The column types correspond to the attribute typed in the array schema, subject to the constraint mentioned above on R types. (The char comes in as a factor variable as is still the R 3.6.* default which is about to change. We can also override, users can too.)

```
R> sapply(A[6:9, 3:4], "class")
a b c rows cols
"integer" "numeric" "factor" "integer" "integer"
```

Consistent with the `data.frame`

semantics, *now* requesting a named column *reduces to a vector* as this happens at the R side:

```
R> A[1:3, 2:5]$b
[1] 111 112 113 121 122 123 131 132 133 141 142 143
```

The attribute selection works with `as.data.frame=TRUE`

as well:

```
R> A <- tiledb_dense(uri = uri, as.data.frame = TRUE, attrs = c("b","c"))
R> A[6:9, 2:4]
b c
1 116 p
2 117 q
3 118 r
4 119 s
5 126 z
6 127 brown
7 128 fox
8 129 A
9 136 H
10 137 I
11 138 J
12 139 K
```

*Simple Examples*

Basic reading returns the coordinates and any attributes. The following examples use the array created by the quickstart_sparse example.

```
R> A <- tiledb_sparse(uri = uri)
R> A[]
$coords
[1] 1 1 2 3 2 4
$a
[1] 1 3 2
```

We can also request a data.frame object, either when opening or by changing this object characteristic on the fly:

```
R> return.data.frame(A) <- TRUE
R> A[]
a rows cols
1 1 1 1
2 3 2 3
3 2 2 4
```

For sparse arrays, the return type is by default ‘extended’ showing rows and column but this can be overridden.
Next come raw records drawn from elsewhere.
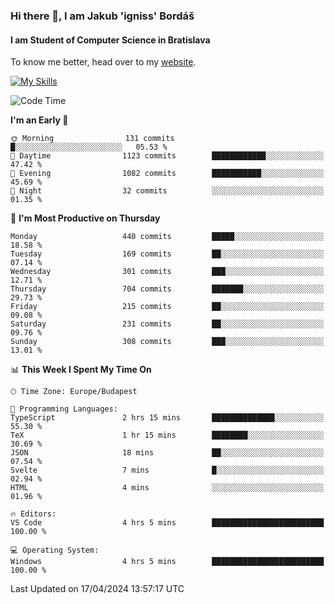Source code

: ### Hi there 👋, I am Jakub 'igniss' Bordáš

#### I am Student of Computer Science in Bratislava
To know me better, head over to my [website](https://bordas.sk).

[![My Skills](https://skillicons.dev/icons?i=js,html,css,figma,svelte,java,kotlin,python,postgresql,typescript,nest,nodejs)](https://bordas.sk)


<!--START_SECTION:waka-->
![Code Time](http://img.shields.io/badge/Code%20Time-1%2C467%20hrs%2016%20mins-blue)

**I'm an Early 🐤** 

```text
🌞 Morning                131 commits         █░░░░░░░░░░░░░░░░░░░░░░░░   05.53 % 
🌆 Daytime                1123 commits        ████████████░░░░░░░░░░░░░   47.42 % 
🌃 Evening                1082 commits        ███████████░░░░░░░░░░░░░░   45.69 % 
🌙 Night                  32 commits          ░░░░░░░░░░░░░░░░░░░░░░░░░   01.35 % 
```
📅 **I'm Most Productive on Thursday** 

```text
Monday                   440 commits         █████░░░░░░░░░░░░░░░░░░░░   18.58 % 
Tuesday                  169 commits         ██░░░░░░░░░░░░░░░░░░░░░░░   07.14 % 
Wednesday                301 commits         ███░░░░░░░░░░░░░░░░░░░░░░   12.71 % 
Thursday                 704 commits         ███████░░░░░░░░░░░░░░░░░░   29.73 % 
Friday                   215 commits         ██░░░░░░░░░░░░░░░░░░░░░░░   09.08 % 
Saturday                 231 commits         ██░░░░░░░░░░░░░░░░░░░░░░░   09.76 % 
Sunday                   308 commits         ███░░░░░░░░░░░░░░░░░░░░░░   13.01 % 
```


📊 **This Week I Spent My Time On** 

```text
🕑︎ Time Zone: Europe/Budapest

💬 Programming Languages: 
TypeScript               2 hrs 15 mins       ██████████████░░░░░░░░░░░   55.30 % 
TeX                      1 hr 15 mins        ████████░░░░░░░░░░░░░░░░░   30.69 % 
JSON                     18 mins             ██░░░░░░░░░░░░░░░░░░░░░░░   07.54 % 
Svelte                   7 mins              █░░░░░░░░░░░░░░░░░░░░░░░░   02.94 % 
HTML                     4 mins              ░░░░░░░░░░░░░░░░░░░░░░░░░   01.96 % 

🔥 Editors: 
VS Code                  4 hrs 5 mins        █████████████████████████   100.00 % 

💻 Operating System: 
Windows                  4 hrs 5 mins        █████████████████████████   100.00 % 
```


 Last Updated on 17/04/2024 13:57:17 UTC
<!--END_SECTION:waka-->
Assignment works similarly:

```
R> A[4,2] <- 42L
R> A[]
a rows cols
1 1 1 1
2 42 4 2
3 3 2 3
4 2 2 4
```

Reads can select rows and or columns:

```
R> A[2,]
a rows cols
1 3 2 3
2 2 2 4
R> A[,2]
a rows cols
1 42 4 2
```

Attributes can be selected similarly.

Similar to the dense array case described earlier, the file `ex_2.R`

illustrates some basic operations on sparse arrays. It also shows date and datetime types instead of just integer and double precision floats.

```
R> A <- tiledb_sparse(uri = uri, as.data.frame = TRUE)
R> A[1577858580:1577858700] # POSIX time seconds
a b d e rows
1 3 103 2020-01-11 2020-01-02 18:24:33.844293 1577858580
2 4 104 2020-01-15 2020-01-05 02:28:36.215681 1577858640
3 5 105 2020-01-19 2020-01-05 00:44:04.805775 1577858700
```

The row coordinate is currently a floating point representation of the underlying time type. We can both select attributes (here we excluded the “a” column) and select rows by time (as the time stamps get converted to the required floating point value).

```
R> attrs(A) <- c("b", "d", "e")
R> A[as.POSIXct("2020-01-01 00:01:00"):as.POSIXct("2020-01-01 00:03:00")]
b d e rows
1 101 2020-01-05 2020-01-01 03:03:07.548390 1577858460
2 102 2020-01-10 2020-01-02 21:02:19.748134 1577858520
3 103 2020-01-11 2020-01-02 18:24:33.844293 1577858580
```

More extended examples are available showing indexing by date(time) as well as character dimension.

The TileDB R package is documented via R help functions (*e.g.* `help("tiledb_sparse")`

shows information for the `tiledb_sparse()`

function) as well as via a website regrouping all documentation. An extended notebook is available, as are a numb examples/ directory.

TileDB itself has extensive installation, quickstart, and overall documentation as well as a support forum.